To further explore the origins of these distribution patterns, we conducted numerical simulations to model the theoretical landing positions of fragments forming self-secondaries. When we assume near-vertical ejection angles, which were previously thought to be common for self-secondaries, the model predicted a preferential deposition in the western ejecta of the parent craters and an absence in the east (Fig. 2a). But this was not what we observed. In reality, self-secondaries do not avoid occurring on the eastern rims or ejecta deposits of the investigated craters, suggesting that fragments forming self-secondaries did not uniformly have near-vertical ejection angles.

We also simulated fragment ejection at angles that are slightly larger than those of normal excavation flows, resulting in a widespread distribution of self-secondaries on continuous ejecta deposits (Fig. 2b). Yet again, our observations showed that self-secondaries were absent in SLE and MLE deposits and preferentially occurred on crater rims. This suggests that most self-secondaries did form during the emplacement of layered ejecta deposits and were subsequently erased by the advancing ejecta layers. This interpretation further implies that the duration of emplacement of SLE and MLE deposits should be comparable to or slightly longer than flight times of fragments forming self-secondaries.

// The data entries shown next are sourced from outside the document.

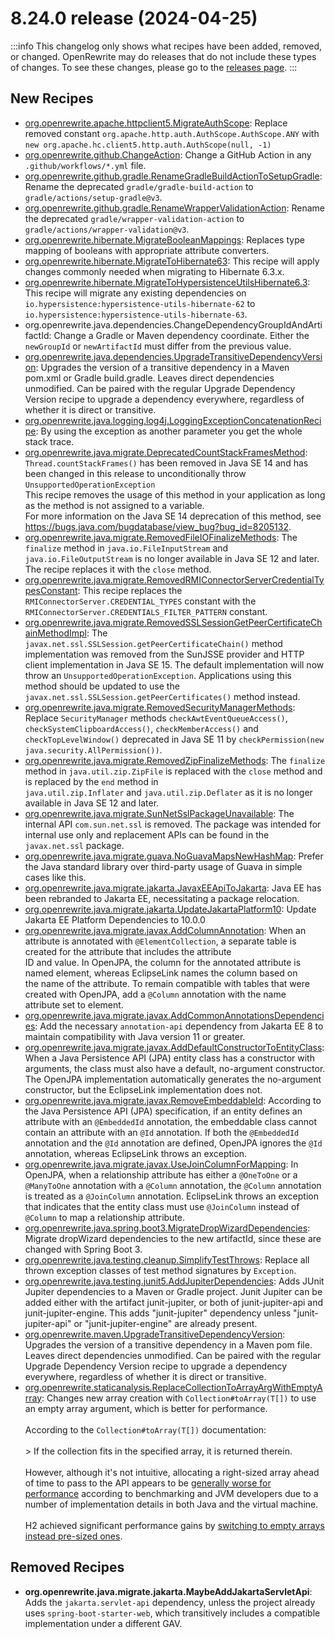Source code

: # 8.24.0 release (2024-04-25)

:::info
This changelog only shows what recipes have been added, removed, or changed. OpenRewrite may do releases that do not include these types of changes. To see these changes, please go to the [releases page](https://github.com/openrewrite/rewrite/releases).
:::

## New Recipes

* [org.openrewrite.apache.httpclient5.MigrateAuthScope](../recipes/apache/httpclient5/migrateauthscope): Replace removed constant `org.apache.http.auth.AuthScope.AuthScope.ANY` with `new org.apache.hc.client5.http.auth.AuthScope(null, -1)` 
* [org.openrewrite.github.ChangeAction](../recipes/github/changeaction): Change a GitHub Action in any `.github/workflows/*.yml` file. 
* [org.openrewrite.github.gradle.RenameGradleBuildActionToSetupGradle](../recipes/github/gradle/renamegradlebuildactiontosetupgradle): Rename the deprecated `gradle/gradle-build-action` to `gradle/actions/setup-gradle@v3`. 
* [org.openrewrite.github.gradle.RenameWrapperValidationAction](../recipes/github/gradle/renamewrappervalidationaction): Rename the deprecated `gradle/wrapper-validation-action` to `gradle/actions/wrapper-validation@v3`. 
* [org.openrewrite.hibernate.MigrateBooleanMappings](../recipes/hibernate/migratebooleanmappings): Replaces type mapping of booleans with appropriate attribute converters. 
* [org.openrewrite.hibernate.MigrateToHibernate63](../recipes/hibernate/migratetohibernate63): This recipe will apply changes commonly needed when migrating to Hibernate 6.3.x. 
* [org.openrewrite.hibernate.MigrateToHypersistenceUtilsHibernate6.3](../recipes/hibernate/migratetohypersistenceutilshibernate6/3): This recipe will migrate any existing dependencies on `io.hypersistence:hypersistence-utils-hibernate-62` to `io.hypersistence:hypersistence-utils-hibernate-63`. 
* org.openrewrite.java.dependencies.ChangeDependencyGroupIdAndArtifactId: Change a Gradle or Maven dependency coordinate. Either the `newGroupId` or `newArtifactId` must differ from the previous value. 
* [org.openrewrite.java.dependencies.UpgradeTransitiveDependencyVersion](../recipes/java/dependencies/upgradetransitivedependencyversion): Upgrades the version of a transitive dependency in a Maven pom.xml or Gradle build.gradle. Leaves direct dependencies unmodified. Can be paired with the regular Upgrade Dependency Version recipe to upgrade a dependency everywhere, regardless of whether it is direct or transitive. 
* [org.openrewrite.java.logging.log4j.LoggingExceptionConcatenationRecipe](../recipes/java/logging/log4j/loggingexceptionconcatenationrecipe): By using the exception as another parameter you get the whole stack trace. 
* [org.openrewrite.java.migrate.DeprecatedCountStackFramesMethod](../recipes/java/migrate/deprecatedcountstackframesmethod): `Thread.countStackFrames()` has been removed in Java SE 14 and has been changed in this release to unconditionally throw `UnsupportedOperationException`<br /> This recipe removes the usage of this method in your application as long as the method is not assigned to a variable.<br /> For more information on the Java SE 14 deprecation of this method, see https://bugs.java.com/bugdatabase/view_bug?bug_id=8205132. 
* [org.openrewrite.java.migrate.RemovedFileIOFinalizeMethods](../recipes/java/migrate/removedfileiofinalizemethods): The `finalize` method in `java.io.FileInputStream` and `java.io.FileOutputStream` is no longer available in Java SE 12 and later. The recipe replaces it with the `close` method. 
* [org.openrewrite.java.migrate.RemovedRMIConnectorServerCredentialTypesConstant](../recipes/java/migrate/removedrmiconnectorservercredentialtypesconstant): This recipe replaces the `RMIConnectorServer.CREDENTIAL_TYPES` constant with the `RMIConnectorServer.CREDENTIALS_FILTER_PATTERN` constant. 
* [org.openrewrite.java.migrate.RemovedSSLSessionGetPeerCertificateChainMethodImpl](../recipes/java/migrate/removedsslsessiongetpeercertificatechainmethodimpl): The `javax.net.ssl.SSLSession.getPeerCertificateChain()` method implementation was removed from the SunJSSE provider and HTTP client implementation in Java SE 15.  The default implementation will now throw an `UnsupportedOperationException`.  Applications using this method should be updated to use the `javax.net.ssl.SSLSession.getPeerCertificates()` method instead. 
* [org.openrewrite.java.migrate.RemovedSecurityManagerMethods](../recipes/java/migrate/removedsecuritymanagermethods): Replace `SecurityManager` methods `checkAwtEventQueueAccess()`, `checkSystemClipboardAccess()`, `checkMemberAccess()` and `checkTopLevelWindow()` deprecated in Java SE 11 by `checkPermission(new java.security.AllPermission())`. 
* [org.openrewrite.java.migrate.RemovedZipFinalizeMethods](../recipes/java/migrate/removedzipfinalizemethods): The `finalize` method in `java.util.zip.ZipFile` is replaced with the `close` method and is replaced by the `end` method in <br /> `java.util.zip.Inflater` and `java.util.zip.Deflater` as it is no longer available in Java SE 12 and later. 
* [org.openrewrite.java.migrate.SunNetSslPackageUnavailable](../recipes/java/migrate/sunnetsslpackageunavailable): The internal API `com.sun.net.ssl` is removed. The package was intended for internal use only and replacement APIs can be found in the `javax.net.ssl` package. 
* [org.openrewrite.java.migrate.guava.NoGuavaMapsNewHashMap](../recipes/java/migrate/guava/noguavamapsnewhashmap): Prefer the Java standard library over third-party usage of Guava in simple cases like this. 
* [org.openrewrite.java.migrate.jakarta.JavaxEEApiToJakarta](../recipes/java/migrate/jakarta/javaxeeapitojakarta): Java EE has been rebranded to Jakarta EE, necessitating a package relocation. 
* [org.openrewrite.java.migrate.jakarta.UpdateJakartaPlatform10](../recipes/java/migrate/jakarta/updatejakartaplatform10): Update Jakarta EE Platform Dependencies to 10.0.0 
* [org.openrewrite.java.migrate.javax.AddColumnAnnotation](../recipes/java/migrate/javax/addcolumnannotation): When an attribute is annotated with `@ElementCollection`, a separate table is created for the attribute that includes the attribute <br />ID and value. In OpenJPA, the column for the annotated attribute is named element, whereas EclipseLink names the column based on <br />the name of the attribute. To remain compatible with tables that were created with OpenJPA, add a `@Column` annotation with the name <br />attribute set to element. 
* [org.openrewrite.java.migrate.javax.AddCommonAnnotationsDependencies](../recipes/java/migrate/javax/addcommonannotationsdependencies): Add the necessary `annotation-api` dependency from Jakarta EE 8 to maintain compatibility with Java version 11 or greater. 
* [org.openrewrite.java.migrate.javax.AddDefaultConstructorToEntityClass](../recipes/java/migrate/javax/adddefaultconstructortoentityclass): When a Java Persistence API (JPA) entity class has a constructor with arguments, the class must also have a default, no-argument constructor. The OpenJPA implementation automatically generates the no-argument constructor, but the EclipseLink implementation does not. 
* [org.openrewrite.java.migrate.javax.RemoveEmbeddableId](../recipes/java/migrate/javax/removeembeddableid): According to the Java Persistence API (JPA) specification, if an entity defines an attribute with an `@EmbeddedId` annotation, the embeddable class cannot contain an attribute with an `@Id` annotation. If both the `@EmbeddedId` annotation and the `@Id` annotation are defined, OpenJPA ignores the `@Id` annotation, whereas EclipseLink throws an exception. 
* [org.openrewrite.java.migrate.javax.UseJoinColumnForMapping](../recipes/java/migrate/javax/usejoincolumnformapping): In OpenJPA, when a relationship attribute has either a `@OneToOne` or a `@ManyToOne` annotation with a `@Column` annotation, the `@Column` annotation is treated as a `@JoinColumn` annotation. EclipseLink throws an exception that indicates that the entity class must use `@JoinColumn` instead of `@Column` to map a relationship attribute. 
* [org.openrewrite.java.spring.boot3.MigrateDropWizardDependencies](../recipes/java/spring/boot3/migratedropwizarddependencies): Migrate dropWizard dependencies to the new artifactId, since these are changed with Spring Boot 3. 
* [org.openrewrite.java.testing.cleanup.SimplifyTestThrows](../recipes/java/testing/cleanup/simplifytestthrows): Replace all thrown exception classes of test method signatures by `Exception`. 
* [org.openrewrite.java.testing.junit5.AddJupiterDependencies](../recipes/java/testing/junit5/addjupiterdependencies): Adds JUnit Jupiter dependencies to a Maven or Gradle project. Junit Jupiter can be added either with the artifact junit-jupiter, or both of junit-jupiter-api and junit-jupiter-engine. This adds "junit-jupiter" dependency unless "junit-jupiter-api" or "junit-jupiter-engine" are already present. 
* [org.openrewrite.maven.UpgradeTransitiveDependencyVersion](../recipes/maven/upgradetransitivedependencyversion): Upgrades the version of a transitive dependency in a Maven pom file. Leaves direct dependencies unmodified. Can be paired with the regular Upgrade Dependency Version recipe to upgrade a dependency everywhere, regardless of whether it is direct or transitive. 
* [org.openrewrite.staticanalysis.ReplaceCollectionToArrayArgWithEmptyArray](../recipes/staticanalysis/replacecollectiontoarrayargwithemptyarray): Changes new array creation with `Collection#toArray(T[])` to use an empty array argument, which is better for performance.<br /><br />According to the `Collection#toArray(T[])` documentation:<br /><br />> If the collection fits in the specified array, it is returned therein.<br /><br />However, although it's not intuitive, allocating a right-sized array ahead of time to pass to the API appears to be [generally worse for performance](https://shipilev.net/blog/2016/arrays-wisdom-ancients/#_conclusion) according to benchmarking and JVM developers due to a number of implementation details in both Java and the virtual machine.<br /><br />H2 achieved significant performance gains by [switching to empty arrays instead pre-sized ones](https://github.com/h2database/h2database/issues/311). 

## Removed Recipes

* **org.openrewrite.java.migrate.jakarta.MaybeAddJakartaServletApi**: Adds the `jakarta.servlet-api` dependency, unless the project already uses `spring-boot-starter-web`, which transitively includes a compatible implementation under a different GAV.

Unlike the scarcity of self-secondaries in SLE or MLE deposits, the prominent existence of self-secondaries in Type 1 DLE deposits indicates that DLE was emplaced slightly earlier than SLE and MLE. This timing likely allowed some self-secondaries to survive. The pre-impact target of Type 1 DLE craters contained larger amounts of volatiles, such as water ice, which contributed to the higher emplacement speeds and, consequently, earlier emplacement than SLE and MLE deposits. Based on the observations of well-preserved chains of secondaries in Type 1 DLE deposits and numerical simulation of fragments forming self-secondaries, we provide estimates for the emplacement speeds of martian layered ejecta deposits. For Type 1 DLE deposits, their emplacement speeds may approach or even exceed the speed of sound in current martian atmosphere.

Implications of the Findings

Our study first systematically investigates the distribution pattern of self-secondaries on Mars. By demonstrating that self-secondaries have minimal effect on crater statistics derived from martian continuous ejecta deposits, we reinforce the reliability of age determination technique using crater statistics on Mars. Additionally, we suggest that the formation of self-secondaries may not require tightly constrained conditions, and we offer estimates for the emplacement speeds for martian layered ejecta deposits, with Type 1 DLE deposits possibly reaching speeds close to or even exceeding the speed of sound in current martian atmosphere. These findings not only refine our understanding of formation mechanism of self-secondaries but also offer valuable insights for future studies and impact cratering simulations on Mars.